Work task:
Retrieve every line from the records in which the word "DescribeRules" occurs.

Provided information:
++++

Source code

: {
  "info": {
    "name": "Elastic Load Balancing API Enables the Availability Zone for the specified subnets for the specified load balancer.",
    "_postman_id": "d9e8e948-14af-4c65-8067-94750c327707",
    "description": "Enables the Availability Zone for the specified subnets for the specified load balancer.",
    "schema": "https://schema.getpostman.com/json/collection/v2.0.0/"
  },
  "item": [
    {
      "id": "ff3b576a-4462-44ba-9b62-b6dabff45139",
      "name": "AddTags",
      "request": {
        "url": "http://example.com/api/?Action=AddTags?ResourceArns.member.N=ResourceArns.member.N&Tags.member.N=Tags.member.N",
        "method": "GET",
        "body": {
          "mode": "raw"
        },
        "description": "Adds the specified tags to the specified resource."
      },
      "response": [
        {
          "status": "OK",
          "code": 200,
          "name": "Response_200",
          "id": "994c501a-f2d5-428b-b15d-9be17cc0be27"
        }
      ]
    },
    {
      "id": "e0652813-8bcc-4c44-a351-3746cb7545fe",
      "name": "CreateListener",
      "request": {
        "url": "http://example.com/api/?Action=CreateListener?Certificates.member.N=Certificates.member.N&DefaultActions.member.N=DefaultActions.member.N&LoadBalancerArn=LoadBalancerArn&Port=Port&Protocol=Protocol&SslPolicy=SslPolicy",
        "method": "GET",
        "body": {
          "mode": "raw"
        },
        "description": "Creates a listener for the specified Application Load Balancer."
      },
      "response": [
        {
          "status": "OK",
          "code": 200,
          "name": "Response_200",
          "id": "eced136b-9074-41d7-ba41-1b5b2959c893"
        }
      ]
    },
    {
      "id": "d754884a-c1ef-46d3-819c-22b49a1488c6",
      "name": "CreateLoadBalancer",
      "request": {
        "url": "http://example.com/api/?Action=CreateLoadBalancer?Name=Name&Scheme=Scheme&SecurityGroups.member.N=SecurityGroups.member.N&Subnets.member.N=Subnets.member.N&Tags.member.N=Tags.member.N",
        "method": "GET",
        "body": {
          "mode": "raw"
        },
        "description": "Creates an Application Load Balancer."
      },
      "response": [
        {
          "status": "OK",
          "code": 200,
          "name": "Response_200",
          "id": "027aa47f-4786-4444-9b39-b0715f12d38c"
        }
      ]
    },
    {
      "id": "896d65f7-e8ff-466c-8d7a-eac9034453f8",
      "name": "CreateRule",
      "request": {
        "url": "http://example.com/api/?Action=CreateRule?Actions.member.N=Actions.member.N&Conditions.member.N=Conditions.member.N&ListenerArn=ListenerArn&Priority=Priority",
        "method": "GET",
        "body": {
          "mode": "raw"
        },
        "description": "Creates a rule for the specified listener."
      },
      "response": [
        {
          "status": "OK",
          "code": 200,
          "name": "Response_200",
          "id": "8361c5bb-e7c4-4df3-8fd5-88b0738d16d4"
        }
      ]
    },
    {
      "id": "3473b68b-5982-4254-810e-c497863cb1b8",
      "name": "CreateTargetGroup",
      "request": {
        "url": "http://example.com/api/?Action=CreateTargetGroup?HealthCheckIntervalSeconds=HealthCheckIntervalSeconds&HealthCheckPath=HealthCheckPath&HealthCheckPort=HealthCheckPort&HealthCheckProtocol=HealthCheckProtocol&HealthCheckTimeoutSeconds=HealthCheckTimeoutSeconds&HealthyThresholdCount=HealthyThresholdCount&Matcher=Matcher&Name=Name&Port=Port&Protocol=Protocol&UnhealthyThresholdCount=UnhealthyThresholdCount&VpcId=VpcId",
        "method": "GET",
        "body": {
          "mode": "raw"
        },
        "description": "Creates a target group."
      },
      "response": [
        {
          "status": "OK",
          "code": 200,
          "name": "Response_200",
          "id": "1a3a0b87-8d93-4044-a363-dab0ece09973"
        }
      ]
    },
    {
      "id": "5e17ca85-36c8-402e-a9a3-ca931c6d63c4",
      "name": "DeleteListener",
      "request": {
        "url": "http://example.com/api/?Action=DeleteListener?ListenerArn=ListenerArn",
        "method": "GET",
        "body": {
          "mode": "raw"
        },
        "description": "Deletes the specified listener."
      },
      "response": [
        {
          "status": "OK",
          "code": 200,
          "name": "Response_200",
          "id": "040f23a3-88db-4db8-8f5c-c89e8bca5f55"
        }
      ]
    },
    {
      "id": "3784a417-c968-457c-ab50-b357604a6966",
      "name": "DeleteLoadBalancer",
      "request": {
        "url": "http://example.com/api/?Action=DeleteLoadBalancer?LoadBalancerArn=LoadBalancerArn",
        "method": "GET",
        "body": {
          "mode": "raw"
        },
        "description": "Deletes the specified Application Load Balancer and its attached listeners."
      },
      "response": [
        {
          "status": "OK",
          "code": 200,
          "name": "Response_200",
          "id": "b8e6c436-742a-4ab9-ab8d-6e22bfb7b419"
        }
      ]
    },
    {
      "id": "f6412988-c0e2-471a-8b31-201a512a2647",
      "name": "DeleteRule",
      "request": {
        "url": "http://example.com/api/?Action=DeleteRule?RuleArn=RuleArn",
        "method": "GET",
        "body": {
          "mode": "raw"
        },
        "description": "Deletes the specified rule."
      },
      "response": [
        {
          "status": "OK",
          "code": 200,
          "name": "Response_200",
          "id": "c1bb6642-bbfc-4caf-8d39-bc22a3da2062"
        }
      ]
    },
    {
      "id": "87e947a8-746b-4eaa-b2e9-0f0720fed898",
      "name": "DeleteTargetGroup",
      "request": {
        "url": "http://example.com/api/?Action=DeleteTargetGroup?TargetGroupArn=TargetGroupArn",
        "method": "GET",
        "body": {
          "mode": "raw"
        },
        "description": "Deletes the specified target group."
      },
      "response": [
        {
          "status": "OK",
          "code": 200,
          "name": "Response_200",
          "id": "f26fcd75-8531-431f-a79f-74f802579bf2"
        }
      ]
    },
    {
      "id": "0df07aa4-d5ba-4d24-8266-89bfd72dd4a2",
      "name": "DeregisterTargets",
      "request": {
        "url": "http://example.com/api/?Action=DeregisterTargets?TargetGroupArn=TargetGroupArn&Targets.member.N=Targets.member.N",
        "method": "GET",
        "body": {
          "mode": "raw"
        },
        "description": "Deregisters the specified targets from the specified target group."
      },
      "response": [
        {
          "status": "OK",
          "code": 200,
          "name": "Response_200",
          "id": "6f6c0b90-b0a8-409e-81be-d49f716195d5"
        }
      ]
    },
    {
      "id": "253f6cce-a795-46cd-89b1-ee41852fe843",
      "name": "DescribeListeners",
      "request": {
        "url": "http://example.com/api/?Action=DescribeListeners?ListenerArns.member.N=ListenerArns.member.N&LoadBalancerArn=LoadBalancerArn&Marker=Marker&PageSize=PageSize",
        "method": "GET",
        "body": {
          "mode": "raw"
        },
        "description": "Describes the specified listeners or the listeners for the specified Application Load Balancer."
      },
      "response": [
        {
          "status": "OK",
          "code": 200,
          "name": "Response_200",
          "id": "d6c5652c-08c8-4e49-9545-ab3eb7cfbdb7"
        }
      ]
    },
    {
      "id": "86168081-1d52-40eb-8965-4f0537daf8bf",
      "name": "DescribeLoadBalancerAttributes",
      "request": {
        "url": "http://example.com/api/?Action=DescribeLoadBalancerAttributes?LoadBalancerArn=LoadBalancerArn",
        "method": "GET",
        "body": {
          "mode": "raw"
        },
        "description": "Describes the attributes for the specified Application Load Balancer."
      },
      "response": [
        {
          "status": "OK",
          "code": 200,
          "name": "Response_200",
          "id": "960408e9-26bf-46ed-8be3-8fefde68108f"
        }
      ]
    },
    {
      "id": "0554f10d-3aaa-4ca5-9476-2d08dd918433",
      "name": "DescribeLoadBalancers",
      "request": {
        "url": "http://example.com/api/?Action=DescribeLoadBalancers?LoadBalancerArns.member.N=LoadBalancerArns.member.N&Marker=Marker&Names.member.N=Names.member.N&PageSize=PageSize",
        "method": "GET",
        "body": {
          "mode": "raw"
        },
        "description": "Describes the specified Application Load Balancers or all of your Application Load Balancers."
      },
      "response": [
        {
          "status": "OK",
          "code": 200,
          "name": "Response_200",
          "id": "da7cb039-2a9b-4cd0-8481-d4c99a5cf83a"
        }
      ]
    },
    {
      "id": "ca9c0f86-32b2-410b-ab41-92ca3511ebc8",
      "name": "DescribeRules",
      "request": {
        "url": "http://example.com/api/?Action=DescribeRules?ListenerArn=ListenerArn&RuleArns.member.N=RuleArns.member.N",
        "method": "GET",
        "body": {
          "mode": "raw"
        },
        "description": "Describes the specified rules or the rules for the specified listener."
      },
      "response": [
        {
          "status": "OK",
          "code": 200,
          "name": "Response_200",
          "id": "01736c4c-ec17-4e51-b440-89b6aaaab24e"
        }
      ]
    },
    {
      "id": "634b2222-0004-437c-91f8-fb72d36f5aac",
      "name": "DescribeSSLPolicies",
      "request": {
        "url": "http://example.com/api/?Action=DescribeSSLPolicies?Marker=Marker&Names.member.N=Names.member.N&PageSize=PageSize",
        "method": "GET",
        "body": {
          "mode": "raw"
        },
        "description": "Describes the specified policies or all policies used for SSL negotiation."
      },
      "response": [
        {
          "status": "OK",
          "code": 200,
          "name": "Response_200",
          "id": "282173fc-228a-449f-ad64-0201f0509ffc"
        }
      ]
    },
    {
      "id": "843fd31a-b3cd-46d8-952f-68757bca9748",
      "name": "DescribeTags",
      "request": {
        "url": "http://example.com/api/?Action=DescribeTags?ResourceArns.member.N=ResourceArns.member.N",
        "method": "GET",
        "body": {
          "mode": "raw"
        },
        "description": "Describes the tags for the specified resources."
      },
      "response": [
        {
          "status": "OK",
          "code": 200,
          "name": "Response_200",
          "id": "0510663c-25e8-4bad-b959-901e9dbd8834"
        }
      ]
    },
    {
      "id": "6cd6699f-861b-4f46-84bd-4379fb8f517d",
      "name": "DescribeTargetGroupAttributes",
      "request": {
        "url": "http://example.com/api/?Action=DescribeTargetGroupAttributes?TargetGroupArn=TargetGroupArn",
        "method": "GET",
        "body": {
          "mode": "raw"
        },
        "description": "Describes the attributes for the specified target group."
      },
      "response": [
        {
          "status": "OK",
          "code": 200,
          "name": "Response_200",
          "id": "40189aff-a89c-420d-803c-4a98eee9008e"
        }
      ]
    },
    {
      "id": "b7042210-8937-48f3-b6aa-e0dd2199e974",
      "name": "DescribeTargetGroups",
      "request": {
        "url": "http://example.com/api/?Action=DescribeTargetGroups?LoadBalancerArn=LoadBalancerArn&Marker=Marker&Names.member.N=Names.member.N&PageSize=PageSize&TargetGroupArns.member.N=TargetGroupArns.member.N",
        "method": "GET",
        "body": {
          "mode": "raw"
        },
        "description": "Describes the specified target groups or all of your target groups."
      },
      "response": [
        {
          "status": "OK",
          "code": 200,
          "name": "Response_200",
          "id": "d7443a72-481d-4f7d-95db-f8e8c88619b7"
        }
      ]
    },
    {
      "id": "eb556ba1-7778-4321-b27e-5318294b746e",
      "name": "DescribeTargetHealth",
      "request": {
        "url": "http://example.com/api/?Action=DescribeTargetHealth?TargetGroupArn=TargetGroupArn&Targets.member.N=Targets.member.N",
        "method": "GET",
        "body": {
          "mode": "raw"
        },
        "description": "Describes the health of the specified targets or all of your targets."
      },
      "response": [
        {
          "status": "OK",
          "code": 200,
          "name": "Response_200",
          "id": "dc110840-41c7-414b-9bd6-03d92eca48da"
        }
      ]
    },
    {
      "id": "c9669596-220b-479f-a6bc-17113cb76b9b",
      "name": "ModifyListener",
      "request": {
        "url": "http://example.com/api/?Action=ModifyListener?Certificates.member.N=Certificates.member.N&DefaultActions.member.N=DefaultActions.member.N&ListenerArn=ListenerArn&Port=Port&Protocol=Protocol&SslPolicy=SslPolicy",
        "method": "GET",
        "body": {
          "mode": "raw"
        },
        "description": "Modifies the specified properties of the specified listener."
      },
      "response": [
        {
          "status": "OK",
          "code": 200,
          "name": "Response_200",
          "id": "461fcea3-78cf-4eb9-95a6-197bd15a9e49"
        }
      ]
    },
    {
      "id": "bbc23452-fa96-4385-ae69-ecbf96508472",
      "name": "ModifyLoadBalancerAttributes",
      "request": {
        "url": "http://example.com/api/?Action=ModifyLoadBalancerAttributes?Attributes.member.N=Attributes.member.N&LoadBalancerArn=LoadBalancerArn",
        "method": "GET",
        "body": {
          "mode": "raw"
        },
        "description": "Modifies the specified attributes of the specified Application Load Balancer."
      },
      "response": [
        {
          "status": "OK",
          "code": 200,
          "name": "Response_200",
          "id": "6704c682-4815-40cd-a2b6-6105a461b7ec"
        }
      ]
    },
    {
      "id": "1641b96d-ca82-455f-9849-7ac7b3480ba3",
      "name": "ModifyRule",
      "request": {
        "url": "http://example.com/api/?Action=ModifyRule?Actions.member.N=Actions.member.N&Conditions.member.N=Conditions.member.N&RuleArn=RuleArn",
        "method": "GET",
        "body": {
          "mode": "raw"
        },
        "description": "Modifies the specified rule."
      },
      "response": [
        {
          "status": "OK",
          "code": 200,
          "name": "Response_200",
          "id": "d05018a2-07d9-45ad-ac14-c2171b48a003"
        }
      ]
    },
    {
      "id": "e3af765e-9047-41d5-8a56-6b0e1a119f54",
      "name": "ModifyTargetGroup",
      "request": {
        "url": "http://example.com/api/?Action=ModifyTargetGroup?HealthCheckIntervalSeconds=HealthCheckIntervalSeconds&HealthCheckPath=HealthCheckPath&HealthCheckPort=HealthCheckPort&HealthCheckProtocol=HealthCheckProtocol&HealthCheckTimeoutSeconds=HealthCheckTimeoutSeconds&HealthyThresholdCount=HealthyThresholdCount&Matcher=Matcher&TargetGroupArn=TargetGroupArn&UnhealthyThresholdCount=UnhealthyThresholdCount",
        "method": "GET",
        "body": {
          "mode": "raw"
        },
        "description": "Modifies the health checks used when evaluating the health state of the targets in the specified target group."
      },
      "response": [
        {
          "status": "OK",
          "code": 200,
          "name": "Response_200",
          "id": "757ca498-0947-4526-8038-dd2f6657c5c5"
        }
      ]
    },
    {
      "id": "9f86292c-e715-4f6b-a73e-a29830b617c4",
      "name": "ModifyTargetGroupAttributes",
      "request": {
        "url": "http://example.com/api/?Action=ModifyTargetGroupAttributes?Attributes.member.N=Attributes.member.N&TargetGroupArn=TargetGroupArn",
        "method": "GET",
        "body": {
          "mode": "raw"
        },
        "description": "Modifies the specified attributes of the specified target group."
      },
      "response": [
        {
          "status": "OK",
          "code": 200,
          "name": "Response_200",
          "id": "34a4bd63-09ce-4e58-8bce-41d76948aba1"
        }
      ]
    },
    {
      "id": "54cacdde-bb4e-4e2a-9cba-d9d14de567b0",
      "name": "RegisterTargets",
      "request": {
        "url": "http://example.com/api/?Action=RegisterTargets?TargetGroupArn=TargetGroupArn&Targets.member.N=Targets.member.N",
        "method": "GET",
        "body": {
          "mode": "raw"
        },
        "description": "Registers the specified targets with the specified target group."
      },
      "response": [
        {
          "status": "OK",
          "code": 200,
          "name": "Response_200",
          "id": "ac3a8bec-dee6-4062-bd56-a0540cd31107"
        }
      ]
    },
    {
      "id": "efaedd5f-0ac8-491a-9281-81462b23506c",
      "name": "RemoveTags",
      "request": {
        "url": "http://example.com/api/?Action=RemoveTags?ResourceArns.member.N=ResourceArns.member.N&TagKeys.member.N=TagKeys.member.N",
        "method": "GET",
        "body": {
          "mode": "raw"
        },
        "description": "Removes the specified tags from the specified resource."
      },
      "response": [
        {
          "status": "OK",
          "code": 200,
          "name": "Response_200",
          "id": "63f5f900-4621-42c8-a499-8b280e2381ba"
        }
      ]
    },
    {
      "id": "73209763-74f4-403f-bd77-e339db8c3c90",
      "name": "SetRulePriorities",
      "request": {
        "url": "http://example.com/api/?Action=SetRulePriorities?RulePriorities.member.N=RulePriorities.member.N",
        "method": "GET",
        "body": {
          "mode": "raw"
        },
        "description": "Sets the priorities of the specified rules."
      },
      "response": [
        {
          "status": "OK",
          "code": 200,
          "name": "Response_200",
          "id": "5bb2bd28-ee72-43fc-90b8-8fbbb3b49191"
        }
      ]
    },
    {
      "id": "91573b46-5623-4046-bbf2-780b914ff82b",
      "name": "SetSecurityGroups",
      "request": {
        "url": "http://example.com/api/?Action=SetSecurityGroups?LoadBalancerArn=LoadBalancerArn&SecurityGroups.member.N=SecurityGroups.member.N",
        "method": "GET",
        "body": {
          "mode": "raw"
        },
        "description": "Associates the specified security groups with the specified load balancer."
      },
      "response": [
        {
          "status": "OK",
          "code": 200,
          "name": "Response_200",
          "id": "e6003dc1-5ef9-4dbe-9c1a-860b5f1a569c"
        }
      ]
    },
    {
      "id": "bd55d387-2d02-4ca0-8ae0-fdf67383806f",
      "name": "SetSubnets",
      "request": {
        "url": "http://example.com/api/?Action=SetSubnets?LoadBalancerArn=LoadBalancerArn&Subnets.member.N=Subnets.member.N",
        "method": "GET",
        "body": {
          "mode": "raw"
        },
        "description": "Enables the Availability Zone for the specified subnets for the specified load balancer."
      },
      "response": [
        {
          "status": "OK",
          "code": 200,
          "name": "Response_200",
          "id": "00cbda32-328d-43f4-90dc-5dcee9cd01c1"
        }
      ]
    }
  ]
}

++++

Solution to this exercise:
      "name": "DescribeRules",
        "url": "http://example.com/api/?Action=DescribeRules?ListenerArn=ListenerArn&RuleArns.member.N=RuleArns.member.N",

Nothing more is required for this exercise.